29 February 2016

Are you ok?

Not the hardest phrase in the English language. Or so you would think?!
May I state this is not a story about friendship, my friends are wonderful generous people, very present and hugely generous. See friends. This one's about a few difficult institutional or associational relationships, those that come with shared interest, whether in paid and non-paid work. My frustration is here directed at those few colleagues who appear to have lost their capacity for empathy - they act in ways that imply a limited understanding of the capacity of human endurance.  
I have really struggled for a couple of years now. It's not the days on the road every week, the demands of teaching, the trustee meetings, the tribunals / hearings, the research, the demands of home life, or the lack of sleep!! Neither is it an increasing number of impairments or worsening health conditions that are becoming increasingly painful and profoundly exhausting.... It's the sum total of these individually small things and the lack of understanding I often face regarding their cost. I heard it recently referred to as 'emotional fragmentation' - very apt I thought when I hear a Woman’s Hour talk on Emotional Labour. 
For those who do not sit on their bedside waiting for painkillers to kick in so that they can stand long enough to shower; it must be hard to imagine a morning routine that can use up ½ a day's energy. Or the feeling of dread when you know that the evening meeting will take you past exhaustion, meaning you'll need more than a day to recover, because 'too much' becomes increasingly harder to recuperate from when you start off tired. It's 2:30pm and I'm out of sugar!!! Thanks to Christine Miserandino for Spoon Theory !
When you collapse having spent every ounce of available strength and then you hear someone say "it's ok for you" - who do you hit? When you've run to keep up for months and nobody seems to have noticed how much you've given - where do you jump! The price you pay to just be in the room - when you're running on empty but want to join in.
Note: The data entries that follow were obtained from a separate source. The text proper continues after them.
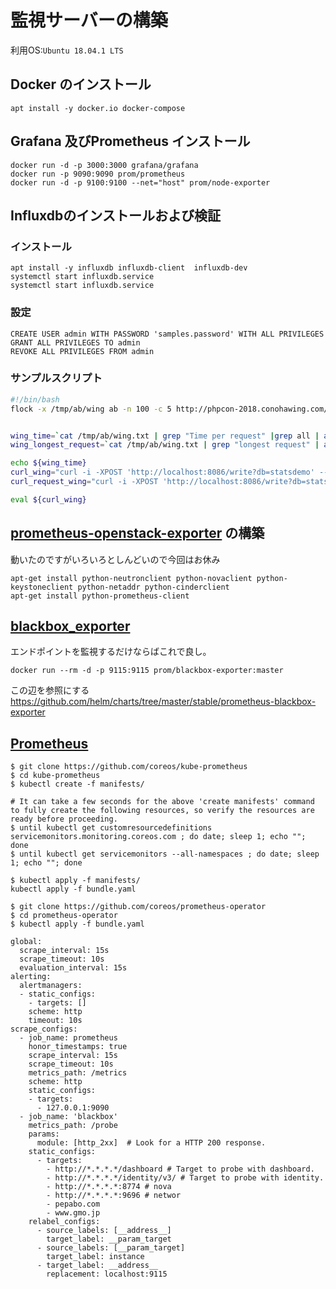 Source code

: # 監視サーバーの構築
利用OS:`Ubuntu 18.04.1 LTS` 
## Docker のインストール
```
apt install -y docker.io docker-compose
```
## Grafana 及びPrometheus インストール
```
docker run -d -p 3000:3000 grafana/grafana
docker run -p 9090:9090 prom/prometheus
docker run -d -p 9100:9100 --net="host" prom/node-exporter
```
## Influxdbのインストールおよび検証
### インストール
```
apt install -y influxdb influxdb-client  influxdb-dev
systemctl start influxdb.service
systemctl start influxdb.service
```
### 設定
```
CREATE USER admin WITH PASSWORD 'samples.password' WITH ALL PRIVILEGES
GRANT ALL PRIVILEGES TO admin
REVOKE ALL PRIVILEGES FROM admin
```

### サンプルスクリプト
``` bash
#!/bin/bash
flock -x /tmp/ab/wing ab -n 100 -c 5 http://phpcon-2018.conohawing.com/  > /tmp/ab/wing.txt


wing_time=`cat /tmp/ab/wing.txt | grep "Time per request" |grep all | awk '{print $4;}'`
wing_longest_request=`cat /tmp/ab/wing.txt | grep "longest request" | awk '{print $2}'`

echo ${wing_time}
curl_wing="curl -i -XPOST 'http://localhost:8086/write?db=statsdemo' --data-binary 'time_per_request,host=wing value=${wing_time}'"
curl_request_wing="curl -i -XPOST 'http://localhost:8086/write?db=statsdemo' --data-binary 'longest_request,host=wing value=${wing_longest_request}'"

eval ${curl_wing}
```

## [prometheus-openstack-exporter](https://github.com/CanonicalLtd/prometheus-openstack-exporter) の構築
動いたのですがいろいろとしんどいので今回はお休み
```
apt-get install python-neutronclient python-novaclient python-keystoneclient python-netaddr python-cinderclient
apt-get install python-prometheus-client
```

## [blackbox_exporter](https://github.com/prometheus/blackbox_exporter)
エンドポイントを監視するだけならばこれで良し。
```
docker run --rm -d -p 9115:9115 prom/blackbox-exporter:master
```
この辺を参照にする
https://github.com/helm/charts/tree/master/stable/prometheus-blackbox-exporter
## [Prometheus](https://prometheus.io/docs/prometheus/latest/installation/)
```
$ git clone https://github.com/coreos/kube-prometheus 
$ cd kube-prometheus 
$ kubectl create -f manifests/

# It can take a few seconds for the above 'create manifests' command to fully create the following resources, so verify the resources are ready before proceeding.
$ until kubectl get customresourcedefinitions servicemonitors.monitoring.coreos.com ; do date; sleep 1; echo ""; done
$ until kubectl get servicemonitors --all-namespaces ; do date; sleep 1; echo ""; done

$ kubectl apply -f manifests/
kubectl apply -f bundle.yaml
```
```
$ git clone https://github.com/coreos/prometheus-operator
$ cd prometheus-operator
$ kubectl apply -f bundle.yaml
```

```
global:
  scrape_interval: 15s
  scrape_timeout: 10s
  evaluation_interval: 15s
alerting:
  alertmanagers:
  - static_configs:
    - targets: []
    scheme: http
    timeout: 10s
scrape_configs:
  - job_name: prometheus
    honor_timestamps: true
    scrape_interval: 15s
    scrape_timeout: 10s
    metrics_path: /metrics
    scheme: http
    static_configs:
    - targets:
      - 127.0.0.1:9090
  - job_name: 'blackbox'
    metrics_path: /probe
    params:
      module: [http_2xx]  # Look for a HTTP 200 response.
    static_configs:
      - targets:
        - http://*.*.*.*/dashboard # Target to probe with dashboard.
        - http://*.*.*.*/identity/v3/ # Target to probe with identity.
        - http://*.*.*.*:8774 # nova
        - http://*.*.*.*:9696 # networ
        - pepabo.com
        - www.gmo.jp
    relabel_configs:
      - source_labels: [__address__]
        target_label: __param_target
      - source_labels: [__param_target]
        target_label: instance
      - target_label: __address__
        replacement: localhost:9115
```
###




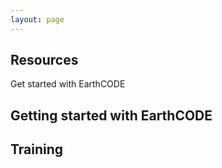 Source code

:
 ```yaml
---
layout: page
---
```


<section class="blue hero">

# Resources

Get started with EarthCODE
</section>

<section class="white">

## Getting started with EarthCODE

  <esa-cards>
    <esa-card
      title="Documentation"
      description=""
      link="https://esa-earthcode.github.io/documentation/"
      action="Explore"
    ></esa-card>
    <esa-card
      title="Examples"
      description=""
      link="https://esa-earthcode.github.io/examples/"
      action="Explore"
    ></esa-card>
  </esa-cards>
</section>

<section class="grey">

## Training

  <esa-cards>
    <!-- <esa-card
      title="Documentation"
      description=""
      link="https://esa-earthcode.github.io/documentation/"
      action="Explore"
    ></esa-card> -->
  </esa-cards>
</section>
What do you say to those who then ask you for a letter, a report, a phone call or a difficult conversation  - really? really! or those who say "just stop" - really! really? really? 
WHERE IS THE CARE? How hard is it to ask 'are you ok?' Or to ask if you can help or listen before it's too late... Preferably before the physical collapse or the system failure that puts people in hospital or on the psychiatric ward. Before the nasty letter demanding time owed or medical certificates - in triplicate. Before the event, that despite it's innocuous nature, pushes people over the edge. People who have faced trauma often carry heavy loads, they can be vulnerable: exposed - not weak! Too much is often only the last straw, the seemingly insignificant extra demand. 

Equality of opportunity isn't enough! Equality of consideration requires an understanding and an anticipation that with difference comes a need for mutual appreciation. The compassionate will have the sensitivity to ask: 'are you ok?'.  We cannot anticipate what's behind a smile, a conversation is needed, an exchange; a way of gaining insight into the challenges people have lived through and the difficult lives they may be living now. 
Procedure and process are cruel if delivered uniformly and without thought for those on whom they impose the most. Fairness comes not from even numbers but from equitable measures. Without an intentional and mindful regard for difference there can be no respect for each other. When we cease to ask people how they are, because the job doesn't require it, we step towards the cruelty of careless ignorance - individualism at its worst. The fairest assumption is to acknowledge probable pain exists and that the price of effort is unequally distributed; that some people make choices that others do not have to, and that many come to the table already bruised and hurt. This does not mean that can't give kindness or want to share joy - it's just costly.